Isolation of genomic DNA.

Bacteria were grown as lawns for 3 days at 37 °C on CAB plates containing defibrinated horse blood and antibiotic supplements as above. The bacteria were harvested using sterile swabs and resuspended in 1 ml sterile distilled water. Total genomic DNA was isolated by a chloroform/phenol method as described previously (Wilson, 1995).

PCR.

PCR was performed on chromosomal DNA isolated from 3-day-old cultures. The sequences of the oligonucleotides used as primers and their corresponding PCR product sizes are listed in Table 2. The signal sequences and mid-regions of the vacA gene, the cagA gene, the 3'-end of the cagA gene, the indel motifs at the 3'-end of the cag PAI and the regions upstream of the vacA and ribA genes were amplified in separate reactions using Taq polymerase (Promega).

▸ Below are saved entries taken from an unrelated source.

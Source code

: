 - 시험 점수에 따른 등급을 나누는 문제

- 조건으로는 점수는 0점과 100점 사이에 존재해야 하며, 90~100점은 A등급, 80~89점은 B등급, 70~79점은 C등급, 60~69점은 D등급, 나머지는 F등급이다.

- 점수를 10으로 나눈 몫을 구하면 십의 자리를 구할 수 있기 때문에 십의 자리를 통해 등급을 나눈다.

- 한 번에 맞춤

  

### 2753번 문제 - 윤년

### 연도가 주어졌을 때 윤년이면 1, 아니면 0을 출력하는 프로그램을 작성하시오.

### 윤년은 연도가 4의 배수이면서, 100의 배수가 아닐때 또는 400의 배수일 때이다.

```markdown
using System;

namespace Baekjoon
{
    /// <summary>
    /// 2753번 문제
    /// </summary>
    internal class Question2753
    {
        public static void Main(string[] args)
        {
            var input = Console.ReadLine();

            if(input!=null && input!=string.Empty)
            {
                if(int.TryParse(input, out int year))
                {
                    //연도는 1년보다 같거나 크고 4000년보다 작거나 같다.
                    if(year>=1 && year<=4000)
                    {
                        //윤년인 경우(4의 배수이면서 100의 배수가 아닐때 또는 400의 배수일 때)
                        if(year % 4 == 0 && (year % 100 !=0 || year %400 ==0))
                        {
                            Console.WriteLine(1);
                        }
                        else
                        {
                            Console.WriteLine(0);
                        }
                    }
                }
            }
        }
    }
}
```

The reactions were carried out in a final volume of 25 µl containing 1 µl DNA template (100 ng µl–1), 2 mM MgCl2, 40 pmol each primer, 2.5 U Taq polymerase, 80 µM each of dATP, dCTP, dGTP, dTTP in 10 mM Tris/HCl buffer (pH 8.3), 50 mM KCl and 0.001 % gelatin and overlaid with 25 µl mineral oil. PCR was performed in a PTC-100 thermocycler (MJ research) under the following conditions: 5 min at 95 °C, then 35 cycles of 1 min at 94 °C, 1 min at 50–52 °C (depending on primers used) and 1 min at 72 °C. This was followed by 10 min at 72 °C. The reaction products were then stored at 4 °C. The amplified products were separated on a 1 % agarose gel in 1x Tris/acetate/EDTA buffer (40 mM Tris/acetate, 1 mM EDTA, pH 8.0) containing 0.5 µg ethidium bromide ml–1. The DNA was then visualized under UV light. Representative PCR products for each allele or sequence variant were sequenced for confirmation of their identities, and sterile distilled water and DNA from Escherichia coli strain XL-1 Blue were used as negative controls for PCR.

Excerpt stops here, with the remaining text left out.